You may have said somewhere but I don't see....is there any way you can commit your son to involuntary treatment at inpatient? He's clearly a danger to himself, especially after him coming home injured. I know it's a tough thing to do (legally and emotionally) but I thought I might at least suggest you look into it if you haven't already and if you think the situation warrants it. Other than that, I'm just as helpless for answers as everyone else. I really do hope your son finds a way to climb out of his addiction. Just know that you are doing everything you should be doing to help him. Remember though, protecting him from himself will only delay his process. I know....easier said than done. I know....

Take good care,
I've been there, too, Tres. It's so hard to just love'em so much that you can't let go or give up. You become so sure that this is the time you won't be there and they'll do something awful and irrevocable - something stupid and unnecessary because they can't get their heads on straight. You remember who they were - who they still are inside - and can't just let them fall apart, it's too painful. Like, looking at that picture of him with his little nephew - that's who he was meant to be, the sweet and loving uncle, son, brother...Keep the faith and do what you must, but you know the drills - we all know the drills - when you're ready, you'll know what to do. Maybe it can give you hope to know that my girl was once in that place, and tonight she called to ask for a ride to NA meeting - things can change...

Peace~MomNMore
M Tres
Nothing to say you know the score the denial - use - pain cycle.
You have to do what feels right for you but try not to let the madness take over.
Some madness here but it will get better as will yours.
prayers

k
x
Tres
As everyone knows, I have a 21 year old son. Although I love him, and try to give him the right advise - -the path he chooses is ultimately on him. At this moment he is out for the week-end camping. I helped him pack- sleeping bag, food, paper products, and then to my surprise- he pulls out a big bag of weed.

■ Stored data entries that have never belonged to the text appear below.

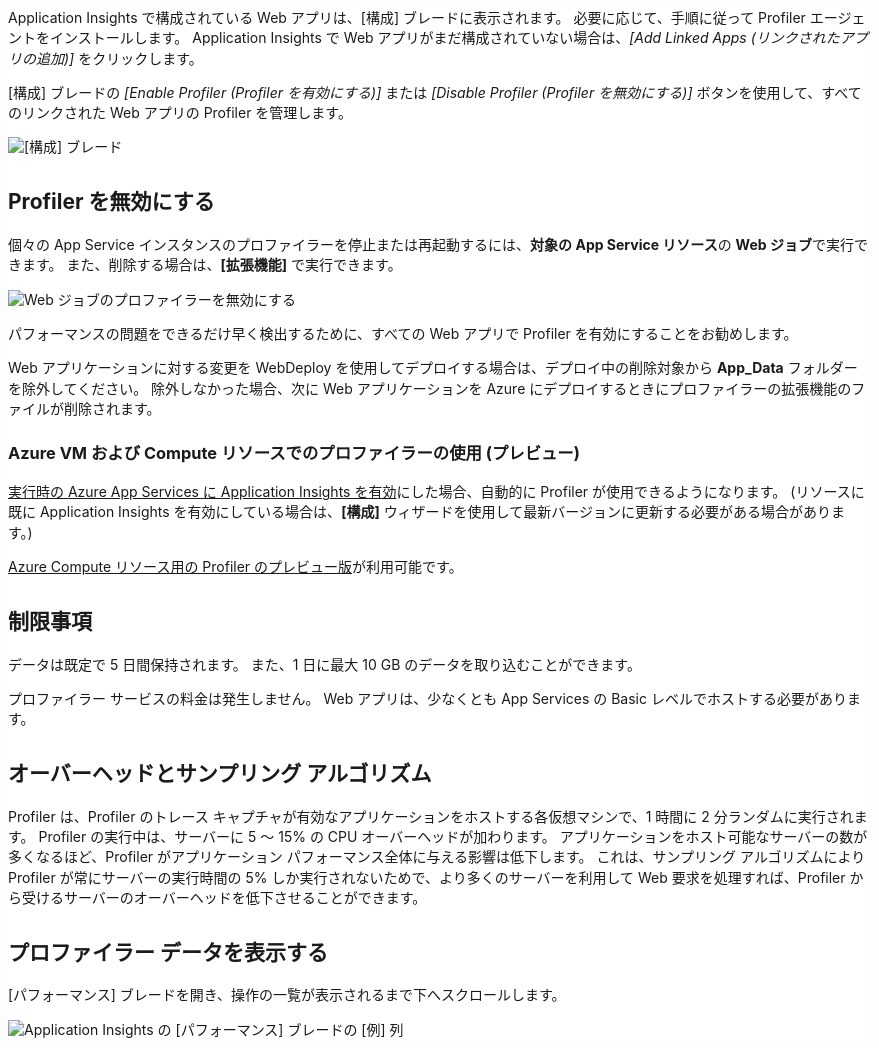 Application Insights で構成されている Web アプリは、[構成] ブレードに表示されます。 必要に応じて、手順に従って Profiler エージェントをインストールします。 Application Insights で Web アプリがまだ構成されていない場合は、*[Add Linked Apps (リンクされたアプリの追加)]* をクリックします。

[構成] ブレードの *[Enable Profiler (Profiler を有効にする)]* または *[Disable Profiler (Profiler を無効にする)]* ボタンを使用して、すべてのリンクされた Web アプリの Profiler を管理します。



![[構成] ブレード][linked app services]

## <a name="disable-the-profiler"></a>Profiler を無効にする
個々の App Service インスタンスのプロファイラーを停止または再起動するには、**対象の App Service リソース**の **Web ジョブ**で実行できます。 また、削除する場合は、**[拡張機能]** で実行できます。

![Web ジョブのプロファイラーを無効にする][disable-profiler-webjob]

パフォーマンスの問題をできるだけ早く検出するために、すべての Web アプリで Profiler を有効にすることをお勧めします。

Web アプリケーションに対する変更を WebDeploy を使用してデプロイする場合は、デプロイ中の削除対象から **App_Data** フォルダーを除外してください。 除外しなかった場合、次に Web アプリケーションを Azure にデプロイするときにプロファイラーの拡張機能のファイルが削除されます。

### <a name="using-profiler-with-azure-vms-and-compute-resources-preview"></a>Azure VM および Compute リソースでのプロファイラーの使用 (プレビュー)

[実行時の Azure App Services に Application Insights を有効](app-insights-azure-web-apps.md#run-time-instrumentation-with-application-insights)にした場合、自動的に Profiler が使用できるようになります。 (リソースに既に Application Insights を有効にしている場合は、**[構成]** ウィザードを使用して最新バージョンに更新する必要がある場合があります。)

[Azure Compute リソース用の Profiler のプレビュー版](https://go.microsoft.com/fwlink/?linkid=848155)が利用可能です。


## <a name="limitations"></a>制限事項

データは既定で 5 日間保持されます。 また、1 日に最大 10 GB のデータを取り込むことができます。

プロファイラー サービスの料金は発生しません。 Web アプリは、少なくとも App Services の Basic レベルでホストする必要があります。

## <a name="overhead-and-sampling-algorithm"></a>オーバーヘッドとサンプリング アルゴリズム

Profiler は、Profiler のトレース キャプチャが有効なアプリケーションをホストする各仮想マシンで、1 時間に 2 分ランダムに実行されます。 Profiler の実行中は、サーバーに 5 ～ 15% の CPU オーバーヘッドが加わります。
アプリケーションをホスト可能なサーバーの数が多くなるほど、Profiler がアプリケーション パフォーマンス全体に与える影響は低下します。 これは、サンプリング アルゴリズムにより Profiler が常にサーバーの実行時間の 5% しか実行されないためで、より多くのサーバーを利用して Web 要求を処理すれば、Profiler から受けるサーバーのオーバーヘッドを低下させることができます。


## <a name="viewing-profiler-data"></a>プロファイラー データを表示する

[パフォーマンス] ブレードを開き、操作の一覧が表示されるまで下へスクロールします。




![Application Insights の [パフォーマンス] ブレードの [例] 列][performance-blade-examples]


[performance-blade]: ./media/app-insights-profiler/performance-blade.png
[performance-blade-examples]: ./media/app-insights-profiler/performance-blade-examples.png
[trace-explorer]: ./media/app-insights-profiler/trace-explorer.png
[trace-explorer-toolbar]: ./media/app-insights-profiler/trace-explorer-toolbar.png
[trace-explorer-hint-tip]: ./media/app-insights-profiler/trace-explorer-hint-tip.png
[trace-explorer-hot-path]: ./media/app-insights-profiler/trace-explorer-hot-path.png
[enable-profiler-banner]: ./media/app-insights-profiler/enable-profiler-banner.png
[disable-profiler-webjob]: ./media/app-insights-profiler/disable-profiler-webjob.png
[linked app services]: ./media/app-insights-profiler/linked-app-services.png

I remember saying to him at one point (and he reminded me )"Id rather you smoke weed than drink alcohol">- Well now -don't I feel phucked up.<

Anyway - we do all we can - we try to help guide our kids so they wont make the same mistakes we did., but again these kids (who are now young men) need to learn for themselves. We try not to blame ourselves for being terrible examples and do the best we can & hope our good teachings stuck

It will be OK
love&respect
jack
Tres, I just don't know what to say. Your son's in a bad place and so are you.All you can do is try to be there for him without losing yourself in the process. It feels like having a family member with a potentially deadly disease, which is exactly what it is. Hopefully, he'll see that and start turning things asround. I feel for you and your family!!!
Shirl, she's hanging in there the best she can.

Didn't hear from her today..........I hope everything is cool over her house.